Problem requirements
Pull every line that includes the word "query" from the data.

Available data
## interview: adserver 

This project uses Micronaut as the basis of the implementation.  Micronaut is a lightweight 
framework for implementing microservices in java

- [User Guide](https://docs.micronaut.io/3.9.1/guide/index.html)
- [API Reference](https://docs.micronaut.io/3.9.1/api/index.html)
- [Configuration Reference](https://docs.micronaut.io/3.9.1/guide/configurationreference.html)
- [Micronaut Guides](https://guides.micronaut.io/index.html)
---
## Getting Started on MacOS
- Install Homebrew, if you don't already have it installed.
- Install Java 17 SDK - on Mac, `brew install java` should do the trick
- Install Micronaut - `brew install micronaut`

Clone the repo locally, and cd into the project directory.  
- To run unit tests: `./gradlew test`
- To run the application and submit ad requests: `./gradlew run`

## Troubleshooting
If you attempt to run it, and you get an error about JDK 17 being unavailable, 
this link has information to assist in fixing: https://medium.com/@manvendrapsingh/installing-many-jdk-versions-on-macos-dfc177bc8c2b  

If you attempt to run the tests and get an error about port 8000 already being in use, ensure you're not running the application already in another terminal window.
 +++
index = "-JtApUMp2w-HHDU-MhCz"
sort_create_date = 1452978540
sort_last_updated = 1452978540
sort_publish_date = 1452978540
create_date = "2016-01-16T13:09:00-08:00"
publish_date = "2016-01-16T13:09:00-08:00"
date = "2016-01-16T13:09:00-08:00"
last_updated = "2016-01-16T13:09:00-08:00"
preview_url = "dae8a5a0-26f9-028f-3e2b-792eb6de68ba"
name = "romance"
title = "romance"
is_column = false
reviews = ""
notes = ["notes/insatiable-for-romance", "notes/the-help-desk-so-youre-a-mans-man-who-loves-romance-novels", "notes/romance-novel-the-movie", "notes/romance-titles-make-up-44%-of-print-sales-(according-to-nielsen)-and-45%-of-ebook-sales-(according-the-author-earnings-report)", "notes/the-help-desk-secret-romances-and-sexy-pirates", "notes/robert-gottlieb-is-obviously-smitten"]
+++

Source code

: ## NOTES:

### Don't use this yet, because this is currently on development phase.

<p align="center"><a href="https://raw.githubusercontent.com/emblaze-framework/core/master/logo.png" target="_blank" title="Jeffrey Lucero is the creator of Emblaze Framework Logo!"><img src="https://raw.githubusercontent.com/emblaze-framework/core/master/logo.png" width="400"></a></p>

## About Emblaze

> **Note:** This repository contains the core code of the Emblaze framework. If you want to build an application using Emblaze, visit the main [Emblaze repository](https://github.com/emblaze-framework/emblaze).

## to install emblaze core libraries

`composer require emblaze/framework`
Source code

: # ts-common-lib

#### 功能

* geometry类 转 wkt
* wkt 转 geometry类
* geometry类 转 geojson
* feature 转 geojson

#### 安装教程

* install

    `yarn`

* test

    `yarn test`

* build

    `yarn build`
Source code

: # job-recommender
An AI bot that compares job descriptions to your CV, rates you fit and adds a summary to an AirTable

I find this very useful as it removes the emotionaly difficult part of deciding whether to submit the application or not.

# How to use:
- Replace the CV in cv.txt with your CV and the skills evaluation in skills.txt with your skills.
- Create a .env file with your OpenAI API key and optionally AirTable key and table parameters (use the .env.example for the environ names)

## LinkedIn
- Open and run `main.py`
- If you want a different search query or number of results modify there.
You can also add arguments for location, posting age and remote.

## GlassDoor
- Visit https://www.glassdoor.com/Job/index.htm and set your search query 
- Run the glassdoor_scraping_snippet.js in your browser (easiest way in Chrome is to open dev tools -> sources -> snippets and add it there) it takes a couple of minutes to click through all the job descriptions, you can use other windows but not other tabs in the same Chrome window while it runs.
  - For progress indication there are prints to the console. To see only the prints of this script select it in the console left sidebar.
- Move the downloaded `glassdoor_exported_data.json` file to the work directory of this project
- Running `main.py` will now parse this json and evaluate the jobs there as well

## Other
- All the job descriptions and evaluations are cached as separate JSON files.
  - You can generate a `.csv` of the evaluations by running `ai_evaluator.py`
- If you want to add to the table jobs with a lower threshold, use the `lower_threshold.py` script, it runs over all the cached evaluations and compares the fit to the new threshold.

Written solution
- If you want a different search query or number of results modify there.
- Visit https://www.glassdoor.com/Job/index.htm and set your search query 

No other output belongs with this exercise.